Muszę przyznać, iż gaśnicza akcja posła Smerfa Malarza przeprowadzona w Sejmie 12 grudnia, wywołała u mnie odczucia ambiwalentne. Nastąpił podział oceny sytuacji z pozycji strażaka ochotnika OSP w Broku i artysty satyryka karykaturzysty.

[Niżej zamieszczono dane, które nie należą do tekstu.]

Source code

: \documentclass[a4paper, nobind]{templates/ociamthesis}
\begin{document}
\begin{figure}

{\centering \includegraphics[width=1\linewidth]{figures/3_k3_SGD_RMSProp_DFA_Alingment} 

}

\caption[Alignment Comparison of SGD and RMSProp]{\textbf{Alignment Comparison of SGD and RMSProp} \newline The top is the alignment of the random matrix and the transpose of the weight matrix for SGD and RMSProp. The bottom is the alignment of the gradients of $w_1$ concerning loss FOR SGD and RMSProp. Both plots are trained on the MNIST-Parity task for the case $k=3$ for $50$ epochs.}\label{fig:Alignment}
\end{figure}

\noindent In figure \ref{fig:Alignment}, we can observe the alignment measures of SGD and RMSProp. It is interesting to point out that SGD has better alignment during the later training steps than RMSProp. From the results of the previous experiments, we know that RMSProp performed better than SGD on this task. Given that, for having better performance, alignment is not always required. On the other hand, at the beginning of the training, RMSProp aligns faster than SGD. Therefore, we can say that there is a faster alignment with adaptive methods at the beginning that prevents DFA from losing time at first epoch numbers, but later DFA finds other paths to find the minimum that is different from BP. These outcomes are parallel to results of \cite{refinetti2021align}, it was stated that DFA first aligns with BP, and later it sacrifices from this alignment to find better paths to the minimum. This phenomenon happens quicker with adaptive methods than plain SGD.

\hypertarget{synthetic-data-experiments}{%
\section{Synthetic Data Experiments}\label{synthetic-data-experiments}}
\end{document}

Moja ocena gaśniczej akcji z pozycji strażaka też jest podzielona. Krytyczna ocena bierze się z faktu braku znajomości posła Malarza zasad posługiwania się gaśnicą proszkową, co spowodowało przedwczesne zerwanie plomby gaśnicy i uruchomienie emisji proszku gaśniczego z dala od otwartego ognia, który miał być stłumiony tym proszkiem. Gdyby od miejsca zerwania plomby do otwartego ognia była większa odległość, proszku mogło zabraknąć. Na szczęście nie zabrakło, ale Panie Pośle Malarz, mogło zabraknąć, naprawdę mogło.
W części oceny akcji gaśniczej posła Malarza dokonywanej z pozycji strażaka ochotnika, na pochwałę natomiast zasługuje podjęcie przez posła Malarza natychmiastowej, czynnej reakcji na sytuację z otwartym ogniem wewnątrz budynku publicznego. Za tą decyzję zareagowania bez chwili wahania, zasługuje Pan na tytuł Strażaka, co najmniej, Roku. Brawo!!!

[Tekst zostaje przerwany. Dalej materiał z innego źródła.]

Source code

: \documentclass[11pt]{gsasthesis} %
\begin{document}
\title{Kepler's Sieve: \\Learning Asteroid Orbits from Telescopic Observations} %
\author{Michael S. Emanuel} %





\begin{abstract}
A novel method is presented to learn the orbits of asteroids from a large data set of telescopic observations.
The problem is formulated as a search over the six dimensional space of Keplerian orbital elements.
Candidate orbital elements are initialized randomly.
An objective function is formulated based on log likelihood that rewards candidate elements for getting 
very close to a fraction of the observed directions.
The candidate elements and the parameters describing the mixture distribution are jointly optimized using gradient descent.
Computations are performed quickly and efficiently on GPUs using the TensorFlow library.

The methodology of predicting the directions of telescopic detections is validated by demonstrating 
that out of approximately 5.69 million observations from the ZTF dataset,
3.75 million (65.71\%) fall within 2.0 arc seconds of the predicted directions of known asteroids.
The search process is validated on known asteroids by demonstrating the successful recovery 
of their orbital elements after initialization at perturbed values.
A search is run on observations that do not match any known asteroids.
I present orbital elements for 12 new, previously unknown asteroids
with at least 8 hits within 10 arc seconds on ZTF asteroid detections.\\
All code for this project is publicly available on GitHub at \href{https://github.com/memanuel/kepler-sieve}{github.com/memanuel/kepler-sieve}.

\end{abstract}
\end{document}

Teraz muszę podzielić się z Wami, Drodzy Czytelnicy, swoimi odczuciami wobec gaśniczej akcji posła Malarza z pozycji artysty satyryka. W kategorii artystycznej akcja gaśnicza przeprowadzona przez posła Smerfa Malarza jest niewątpliwie jednym z najwybitniejszych happeningów, i to nie tylko w obszarze sztuki krajowej, ale o zasięgu światowym. Świadczy o tym komentowanie tego wydarzenia w serwisach informacyjnych mediów głównego nurtu i społecznościowych całego globu.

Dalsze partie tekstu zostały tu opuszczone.